The swapping is done using a temporary variable temp. If the value of `arr[j]` is greater than that of `arr[j+1]`, then the two values are swapped. Once all the iterations are completed, the array is sorted in ascending order.

## Bubble Sort Program in Python

Here is an implementation of the Bubble Sort algorithm in Python:

```def bubbleSort(arr):
n = len(arr)
for i in range(n-1):
for j in range(0, n-i-1):
if arr[j] > arr[j+1] :
# Swap arr[j] and arr[j+1]
arr[j], arr[j+1] = arr[j+1], arr[j]

arr = [10, 50, 20, 40, 30]
bubbleSort(arr)
print ("Sorted array:")
for i in range(len(arr)):
print(arr[i])
```

Output:

```Sorted array:
10
20
30
40
50
```

References:WikiPedia-Bubble Sort

## FAQs:

Here are some FAQs about Bubble Sort:

### Q: What is the Bubble Sort algorithm?Â

Bubble Sort is a simple sorting algorithm that repeatedly compares and swaps adjacent elements in an array or list until they are in the correct order.
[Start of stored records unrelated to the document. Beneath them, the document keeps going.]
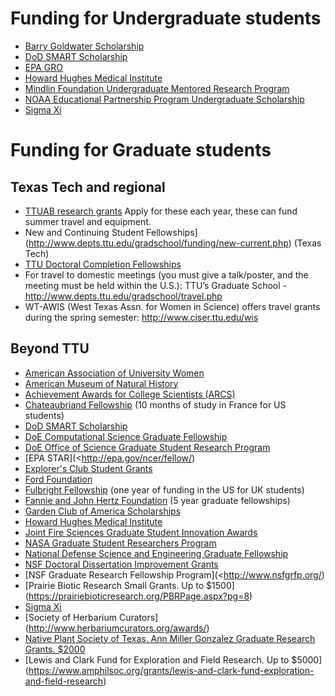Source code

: Funding for Undergraduate students
==================================

- [Barry Goldwater Scholarship](<http://www.act.org/goldwater/>)
- [DoD SMART Scholarship](<http://smart.asee.org/>)
- [EPA GRO](<http://epa.gov/ncer/fellow/>)
- [Howard Hughes Medical Institute](<http://www.hhmi.org/programs/science-education-research-training>)
- [Mindlin Foundation Undergraduate Mentored Research Program](<http://mindlinfoundation.org/funding-opportunities/undergraduate-research-rfa/>)
- [NOAA Educational Partnership Program Undergraduate Scholarship](<http://www.epp.noaa.gov/ssp_undergrad_page.html>)
- [Sigma Xi](https://www.sigmaxi.org/programs/grants-in-aid)

Funding for Graduate students
=============================

## Texas Tech and regional ##

- [TTUAB research grants](http://www.biol.ttu.edu/ttuab/Guidelines.aspx) Apply for these each year, these can fund summer travel and equipment.
- New and Continuing Student Fellowships](<http://www.depts.ttu.edu/gradschool/funding/new-current.php>) (Texas Tech)
- [TTU Doctoral Completion Fellowships](http://www.depts.ttu.edu/gradschool/funding/DoctoralDissertationCompletionFellowships.php)
- For travel to domestic meetings (you must give a talk/poster, and the meeting must be held within the U.S.): TTU’s Graduate School - http://www.depts.ttu.edu/gradschool/travel.php
- WT-AWIS (West Texas Assn. for Women in Science) offers travel grants during the spring semester: http://www.ciser.ttu.edu/wis

## Beyond TTU ##
- [American Association of University Women](http://www.aauw.org/what-we-do/educational-funding-and-awards/)
- [American Museum of Natural History](http://rggs.amnh.org/pages/academics_and_research/fellowship_and_grant_opportunities)
- [Achievement Awards for College Scientists (ARCS)](http://www.arcsfoundation.org/)
- [Chateaubriand Fellowship](http://www.chateaubriand-fellowship.org/) (10 months of study in France for US students)
- [DoD SMART Scholarship](http://smart.asee.org/)
- [DoE Computational Science Graduate Fellowship](http://www.krellinst.org/csgf/)
- [DoE Office of Science Graduate Student Research
  Program](http://science.energy.gov/wdts/scgsr/)
- [EPA STAR](<http://epa.gov/ncer/fellow/)
- [Explorer's Club Student Grants](http://www.explorers.org)
- [Ford Foundation ](http://sites.nationalacademies.org/PGA/FordFellowships/index.htm)
- [Fulbright Fellowship](http://www.fulbright.org.uk/fulbright-awards/exchanges-to-the-usa/postgraduates) (one year of funding in the US for UK students)
- [Fannie and John Hertz
  Foundation](http://www.hertzfoundation.org/) (5 year graduate
  fellowships)
- [Garden Club of America Scholarships](https://www.gcamerica.org/scholarships)
- [Howard Hughes Medical
  Institute](http://www.hhmi.org/programs/science-education-research-training)
- [Joint Fire Sciences Graduate Student Innovation Awards](http://www.firescience.gov/JFSP_funding_announcements.cfm)
- [NASA Graduate Student Researchers Program](https://fellowships.nasaprs.com/gsrp/nav/)
- [National Defense Science and Engineering Graduate Fellowship](<http://ndseg.asee.org/>)
- [NSF Doctoral Dissertation Improvement Grants](http://www.nsf.gov/funding/pgm_summ.jsp?pims_id=5234)
- [NSF Graduate Research Fellowship Program](<http://www.nsfgrfp.org/)
- [Prairie Biotic Research Small Grants. Up to $1500] (https://prairiebioticresearch.org/PBRPage.aspx?pg=8)
- [Sigma Xi](https://www.sigmaxi.org/programs/grants-in-aid)
- [Society of Herbarium Curators] (http://www.herbariumcurators.org/awards/)
- [Native Plant Society of Texas. Ann Miller Gonzalez Graduate Research Grants. $2000](http://npsot.org/wp/education/research-grants/)
- [Lewis and Clark Fund for Exploration and Field Research. Up to $5000] (https://www.amphilsoc.org/grants/lewis-and-clark-fund-exploration-and-field-research)
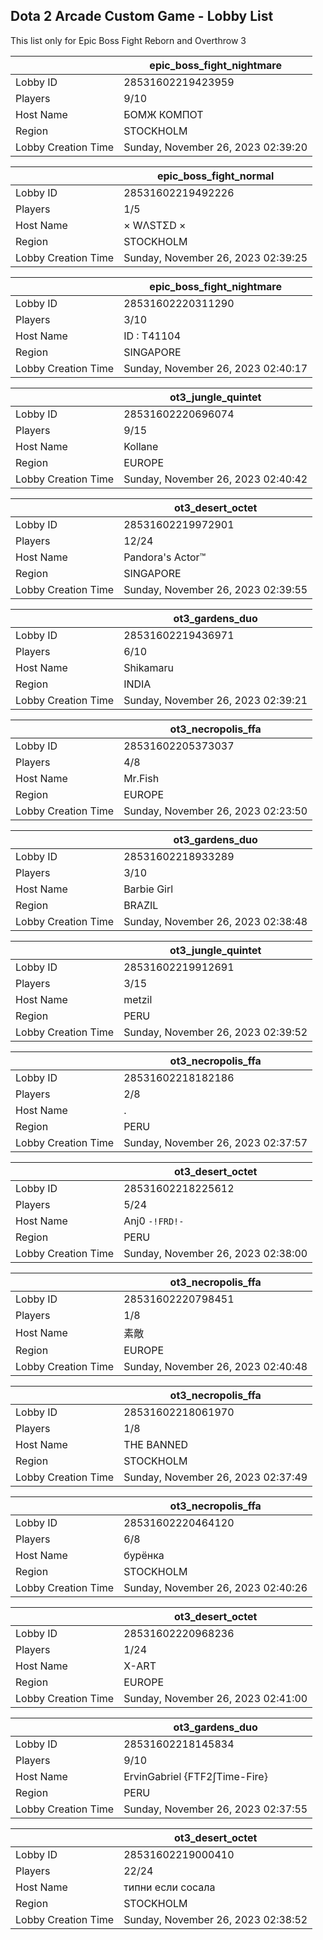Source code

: ## Dota 2 Arcade Custom Game - Lobby List

This list only for Epic Boss Fight Reborn and Overthrow 3

|  | epic_boss_fight_nightmare |
| ------ | ------ |
| Lobby ID | 28531602219423959 |
| Players | 9/10 |
| Host Name | БОМЖ КОМПОТ |
| Region | STOCKHOLM |
| Lobby Creation Time | Sunday, November 26, 2023 02:39:20 |


|  | epic_boss_fight_normal |
| ------ | ------ |
| Lobby ID | 28531602219492226 |
| Players | 1/5 |
| Host Name | × WΛSTΣD × |
| Region | STOCKHOLM |
| Lobby Creation Time | Sunday, November 26, 2023 02:39:25 |


|  | epic_boss_fight_nightmare |
| ------ | ------ |
| Lobby ID | 28531602220311290 |
| Players | 3/10 |
| Host Name | ID : T41104 |
| Region | SINGAPORE |
| Lobby Creation Time | Sunday, November 26, 2023 02:40:17 |


|  | ot3_jungle_quintet |
| ------ | ------ |
| Lobby ID | 28531602220696074 |
| Players | 9/15 |
| Host Name | Kollane |
| Region | EUROPE |
| Lobby Creation Time | Sunday, November 26, 2023 02:40:42 |


|  | ot3_desert_octet |
| ------ | ------ |
| Lobby ID | 28531602219972901 |
| Players | 12/24 |
| Host Name | Pandora's Actor™ |
| Region | SINGAPORE |
| Lobby Creation Time | Sunday, November 26, 2023 02:39:55 |


|  | ot3_gardens_duo |
| ------ | ------ |
| Lobby ID | 28531602219436971 |
| Players | 6/10 |
| Host Name | Shikamaru |
| Region | INDIA |
| Lobby Creation Time | Sunday, November 26, 2023 02:39:21 |


|  | ot3_necropolis_ffa |
| ------ | ------ |
| Lobby ID | 28531602205373037 |
| Players | 4/8 |
| Host Name | Mr.Fish |
| Region | EUROPE |
| Lobby Creation Time | Sunday, November 26, 2023 02:23:50 |


|  | ot3_gardens_duo |
| ------ | ------ |
| Lobby ID | 28531602218933289 |
| Players | 3/10 |
| Host Name | Barbie Girl |
| Region | BRAZIL |
| Lobby Creation Time | Sunday, November 26, 2023 02:38:48 |


|  | ot3_jungle_quintet |
| ------ | ------ |
| Lobby ID | 28531602219912691 |
| Players | 3/15 |
| Host Name | metzil |
| Region | PERU |
| Lobby Creation Time | Sunday, November 26, 2023 02:39:52 |


|  | ot3_necropolis_ffa |
| ------ | ------ |
| Lobby ID | 28531602218182186 |
| Players | 2/8 |
| Host Name | . |
| Region | PERU |
| Lobby Creation Time | Sunday, November 26, 2023 02:37:57 |


|  | ot3_desert_octet |
| ------ | ------ |
| Lobby ID | 28531602218225612 |
| Players | 5/24 |
| Host Name | Anj0 `-!FRD!-` |
| Region | PERU |
| Lobby Creation Time | Sunday, November 26, 2023 02:38:00 |


|  | ot3_necropolis_ffa |
| ------ | ------ |
| Lobby ID | 28531602220798451 |
| Players | 1/8 |
| Host Name | 素敵 |
| Region | EUROPE |
| Lobby Creation Time | Sunday, November 26, 2023 02:40:48 |


|  | ot3_necropolis_ffa |
| ------ | ------ |
| Lobby ID | 28531602218061970 |
| Players | 1/8 |
| Host Name | THE BANNED |
| Region | STOCKHOLM |
| Lobby Creation Time | Sunday, November 26, 2023 02:37:49 |


|  | ot3_necropolis_ffa |
| ------ | ------ |
| Lobby ID | 28531602220464120 |
| Players | 6/8 |
| Host Name | бурёнка |
| Region | STOCKHOLM |
| Lobby Creation Time | Sunday, November 26, 2023 02:40:26 |


|  | ot3_desert_octet |
| ------ | ------ |
| Lobby ID | 28531602220968236 |
| Players | 1/24 |
| Host Name | X-ART |
| Region | EUROPE |
| Lobby Creation Time | Sunday, November 26, 2023 02:41:00 |


|  | ot3_gardens_duo |
| ------ | ------ |
| Lobby ID | 28531602218145834 |
| Players | 9/10 |
| Host Name | ErvinGabriel {FTF2∫Time-Fire} |
| Region | PERU |
| Lobby Creation Time | Sunday, November 26, 2023 02:37:55 |


|  | ot3_desert_octet |
| ------ | ------ |
| Lobby ID | 28531602219000410 |
| Players | 22/24 |
| Host Name | типни если сосала |
| Region | STOCKHOLM |
| Lobby Creation Time | Sunday, November 26, 2023 02:38:52 |



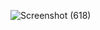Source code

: ![Screenshot (618)](https://github.com/yafidaffaa/Tugas8_20220140083/assets/127318414/7b4e14f9-a622-4dac-a718-391acad9f40b)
### Q: What are the advantages of using the Bubble Sort algorithm?

The main advantage of using Bubble Sort is its simplicity and ease of implementation. It is also useful for sorting small datasets.

### Q: What are the disadvantages of using the Bubble Sort algorithm?

The main disadvantage of using Bubble Sort is its inefficiency for large datasets. It has a time complexity of `O(n^2)`, which can result in slow sorting times.

### Q: How does Bubble Sort compare to other sorting algorithms?

Bubble Sort is one of the slowest sorting algorithms and is generally not used for large datasets. Other sorting algorithms, such as Merge Sort, Quick Sort, and Heap Sort, perform better for larger datasets.

### Q: When should I use the Bubble Sort algorithm?

Bubble Sort is a simple sorting algorithm that works well for small datasets. However, it has a time complexity of O(n^2), which makes it inefficient for larger datasets. Therefore, it is recommended to use Bubble Sort only for small datasets. More efficient algorithms such as Quick Sort, Merge Sort, or Heap Sort should be used for larger datasets.